DATASET EXCERPTS =>
════════

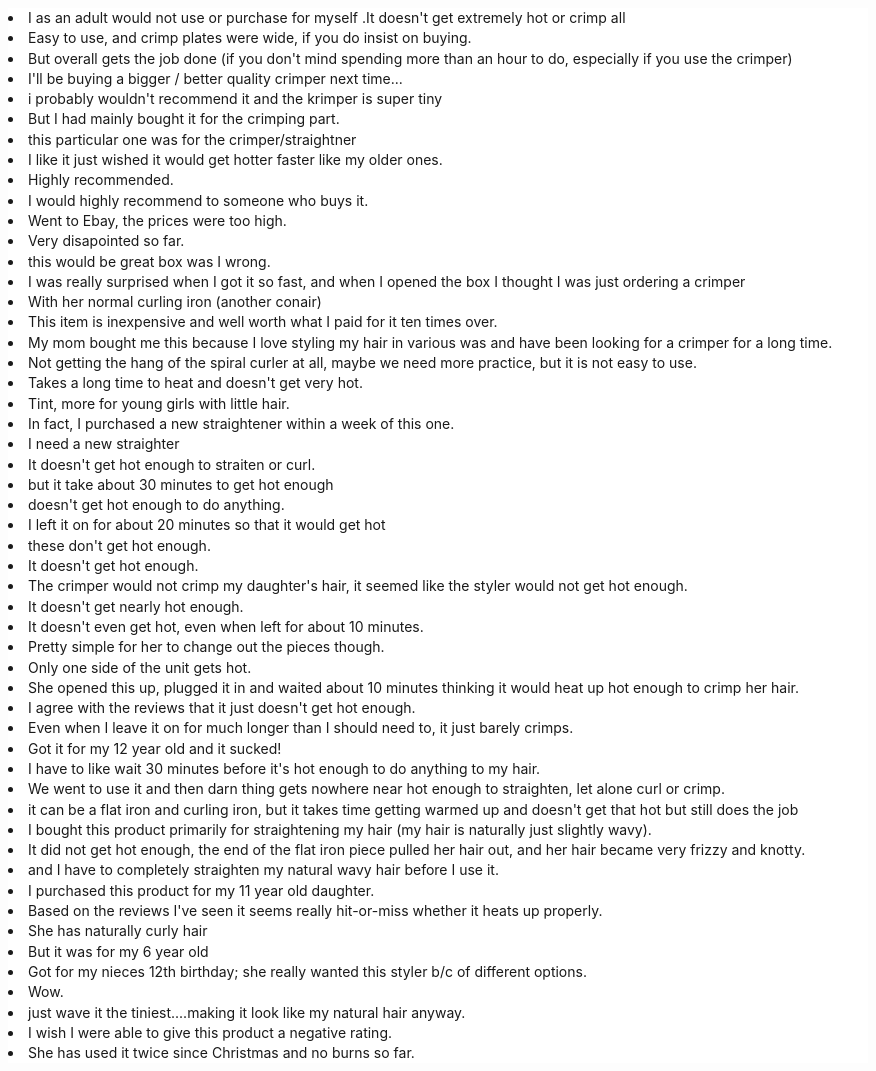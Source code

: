 <li> I as an adult would not use or purchase for myself .It doesn&#x27;t get extremely hot or crimp all</li>
<li> Easy to use, and crimp plates were wide, if you do insist on buying.</li>
<li> But overall gets the job done (if you don&#x27;t mind spending more than an hour to do, especially if you use the crimper)  </li>
<li> I&#x27;ll be buying a bigger / better quality crimper next time...</li>
<li> i probably wouldn&#x27;t recommend it and the krimper is super tiny</li>
<li> But I had mainly bought it for the crimping part.</li>
<li> this particular one was for the crimper/straightner</li>
<li> I like it just wished it would get hotter faster like my older ones.</li>
<li> Highly recommended.</li>
<li> I would highly recommend to someone who buys it.</li>
<li> Went to Ebay, the prices were too high.  </li>
<li> Very disapointed so far.  </li>
<li> this would be great box was I wrong.</li>
<li> I was really surprised when I got it so fast, and when I opened the box I thought I was just ordering a crimper</li>
<li> With her normal curling iron (another conair)</li>
<li> This item is inexpensive and well worth what I paid for it ten times over.</li>
<li> My mom bought me this because I love styling my hair in various was and have been looking for a crimper for a long time.</li>
<li> Not getting the hang of the spiral curler at all, maybe we need more practice, but it is not easy to use.</li>
<li> Takes a long time to heat and doesn&#x27;t get very hot.  </li>
<li> Tint, more for young girls with little hair.</li>
<li> In fact, I purchased a new straightener within a week of this one.  </li>
<li> I need a new straighter</li>
<li> It doesn&#x27;t get hot enough to straiten or curl.</li>
<li> but it take about 30 minutes to get hot enough</li>
<li> doesn&#x27;t get hot enough to do anything.  </li>
<li> I left it on for about 20 minutes so that it would get hot</li>
<li> these don&#x27;t get hot enough.</li>
<li> It doesn&#x27;t get hot enough.  </li>
<li> The crimper would not crimp my daughter&#x27;s hair, it seemed like the styler would not get hot enough.</li>
<li> It doesn&#x27;t get nearly hot enough.</li>
<li> It doesn&#x27;t even get hot, even when left for about 10 minutes.</li>
<li> Pretty simple for her to change out the pieces though.  </li>
<li> Only one side of the unit gets hot.</li>
<li> She opened this up, plugged it in and waited about 10 minutes thinking it would heat up hot enough to crimp her hair.  </li>
<li> I agree with the reviews that it just doesn&#x27;t get hot enough.</li>
<li> Even when I leave it on for much longer than I should need to, it just barely crimps.</li>
<li> Got it for my 12 year old and it sucked!</li>
<li> I have to like wait 30 minutes before it&#x27;s hot enough to do anything to my hair.</li>
<li> We went to use it and then darn thing gets nowhere near hot enough to straighten, let alone curl or crimp.</li>
<li> it can be a flat iron and curling iron, but it takes time getting warmed up and doesn&#x27;t get that hot but still does the job</li>
<li> I bought this product primarily for straightening my hair (my hair is naturally just slightly wavy).  </li>
<li> It did not get hot enough, the end of the flat iron piece pulled her hair out, and her hair became very frizzy and knotty.</li>
<li> and I have to completely straighten my natural wavy hair before I use it.</li>
<li> I purchased this product for my 11 year old daughter.</li>
<li> Based on the reviews I&#x27;ve seen it seems really hit-or-miss whether it heats up properly.</li>
<li> She has naturally curly hair</li>
<li> But it was for my 6 year old</li>
<li> Got for my nieces 12th birthday; she really wanted this styler b/c of different options.</li>
<li> Wow.  </li>
<li> just wave it the tiniest....making it look like my natural hair anyway.</li>
<li> I wish I were able to give this product a negative rating.</li>
<li> She has used it twice since Christmas and no burns so far.  </li>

════════

All lines from the one that holds "<li> She has naturally curly hair</li>" to the end of the entries above must be transcribed exactly, both ends included, and no others.

<li> She has naturally curly hair</li>
<li> But it was for my 6 year old</li>
<li> Got for my nieces 12th birthday; she really wanted this styler b/c of different options.</li>
<li> Wow.  </li>
<li> just wave it the tiniest....making it look like my natural hair anyway.</li>
<li> I wish I were able to give this product a negative rating.</li>
<li> She has used it twice since Christmas and no burns so far.  </li>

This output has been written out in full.